Seine juristische Argumentation stützt der EuGH vor allem darauf, dass den betroffenen Personen durch Ausübung ihrer Auskunftsrechte auch eine Überprüfung ermöglicht werden muss, ob die Daten in zulässiger Weise verarbeitet werden. Zudem müsse es den betroffenen Personen auch möglich gemacht werden, auch die anderen Rechte (Löschung, Einschränkung, Widerspruchsrecht) ausüben zu können und mögliche Rechtsbehelfe einzulegen.

Auswirkung der Entscheidung auf die Praxis
Gerade der Blick auf die hier im konkreten Streitfall betroffenen Empfängerkategorien (werbetreibende Unternehmen und Kunden zu Marketingzwecken) zeigt, dass es sich hierbei um eine Datenweitergabe an eigene Verantwortliche handelt, welche die Daten dann für eigene Zwecke (nämlich Marketingzwecke) verwendet haben. In solchen Fällen besteht nach der Entscheidung des EuGH immer dann eine Pflicht zur Nennung aller einzelnen Empfänger, wenn diese dem Verantwortlichen bekannt sind.

Nicht ausdrücklich behandelt hat der EuGH die Frage, ob sich der Auskunftsanspruch auch auf alle Auftragsverarbeiter und deren Subunternehmer erstreckt. Gerade bei komplexen Datenverarbeitungen wie SaaS- und Clouddiensten können sehr viele Subunternehmer auch für kleinste Nebentätigkeiten eingesetzt werden, die im Zweifel nach der Definition der DSGVO „Empfänger“ von Daten sind. Im Unterschied zu den eigenen Verantwortlichen dürfen Auftragsverarbeiter Daten nicht für eigene Zwecke verarbeiten, sondern nehmen die Verarbeitung der Daten immer nur im Auftrag des Verantwortlichen vor. Die Rechte der betroffenen Person wie zum Beispiel auf Auskunft, Löschung oder Berichtigung richten sich jeweils ausschließlich gegen den oder die Verantwortlichen, nicht gegen einzelne Auftragsverarbeiter. Die betroffene Person kann also alle ihre Rechte nach der DSGVO wirksam ausüben, wenn sie die Verantwortlichen kennt. Die Kenntnis aller einzelnen Auftragsverarbeiter und aller weiteren Unterauftragsverarbeiter ist jedoch für die Durchsetzung der Rechte der betroffenen Person gerade nicht erforderlich. Es lässt sich somit nach unserer Ansicht weiter argumentieren, dass das Wahlrecht der betroffenen Person nur für verantwortliche Empfänger greift und bei Auftragsverarbeitern weiterhin die Nennung von Empfängerkategorien ausreichend ist.

Praxistipp
Erhält ein Unternehmen Auskunftsersuchen, sollte zunächst geprüft werden, in welchem Umfang konkret die Auskunft verlangt wird. Nur wenn ausdrücklich verlangt wird, dass alle Empfänger zu benennen sind, hat die betroffene Person ihr Wahlrecht (nach Verständnis des EuGH) ausgeübt.

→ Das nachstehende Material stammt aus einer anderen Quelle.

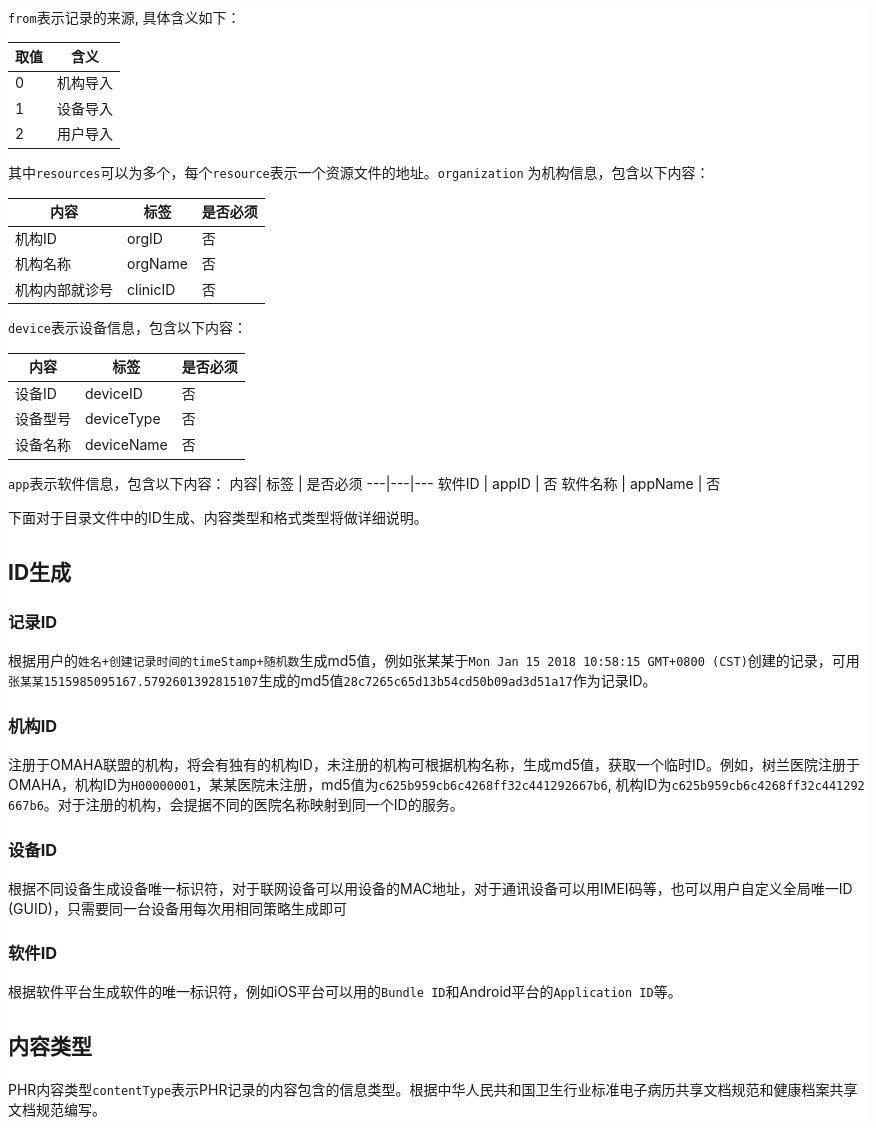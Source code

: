 `from`表示记录的来源, 具体含义如下：

取值 | 含义
---|---
0 | 机构导入
1 | 设备导入
2 | 用户导入

其中`resources`可以为多个，每个`resource`表示一个资源文件的地址。`organization` 为机构信息，包含以下内容：

内容| 标签 | 是否必须
---|---|---
机构ID | orgID | 否
机构名称 | orgName | 否
机构内部就诊号| clinicID | 否


`device`表示设备信息，包含以下内容：

内容| 标签 | 是否必须
---|---|---
设备ID | deviceID | 否
设备型号 | deviceType | 否
设备名称 | deviceName | 否

`app`表示软件信息，包含以下内容：
内容| 标签 | 是否必须
---|---|---
软件ID | appID | 否
软件名称 | appName | 否

下面对于目录文件中的ID生成、内容类型和格式类型将做详细说明。

## ID生成

### 记录ID
根据用户的`姓名+创建记录时间的timeStamp+随机数`生成md5值，例如张某某于`Mon Jan 15 2018 10:58:15 GMT+0800 (CST)`创建的记录，可用`张某某1515985095167.5792601392815107`生成的md5值`28c7265c65d13b54cd50b09ad3d51a17`作为记录ID。

### 机构ID
注册于OMAHA联盟的机构，将会有独有的机构ID，未注册的机构可根据机构名称，生成md5值，获取一个临时ID。例如，树兰医院注册于OMAHA，机构ID为`H00000001`，某某医院未注册，md5值为`c625b959cb6c4268ff32c441292667b6`, 机构ID为`c625b959cb6c4268ff32c441292667b6`。对于注册的机构，会提据不同的医院名称映射到同一个ID的服务。

### 设备ID
根据不同设备生成设备唯一标识符，对于联网设备可以用设备的MAC地址，对于通讯设备可以用IMEI码等，也可以用户自定义全局唯一ID (GUID)，只需要同一台设备用每次用相同策略生成即可

### 软件ID
根据软件平台生成软件的唯一标识符，例如iOS平台可以用的`Bundle ID`和Android平台的`Application ID`等。


## 内容类型
PHR内容类型`contentType`表示PHR记录的内容包含的信息类型。根据中华人民共和国卫生行业标准电子病历共享文档规范和健康档案共享文档规范编写。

Unternehmen sollten generell prüfen, ob ihre aktuelle Dokumentation ausreichend auf Auskunftsersuchen vorbereitet ist. Jedenfalls wenn Daten an Dritte, die Daten in eigener Verantwortung verarbeiten, übermittelt werden, müssen Unternehmen die einzelnen Empfänger benennen können. Auch die konkret eingesetzten Auftragsverarbeiter sollten für Unternehmen leicht abrufbar sein. Dabei können die Angaben entweder unmittelbar im Verarbeitungsverzeichnis oder in separaten Listen geführt werden. In jedem Fall sollte die Dokumentation stets aktuell gehalten und regelmäßig überprüft werden. Empfehlenswert ist es zudem zu prüfen, ob von allen eingesetzten Auftragsverarbeitern Angaben zu deren Subunternehmern vorhanden sind. Auch hier sollte eine Routine zur Dokumentation festgelegt werden.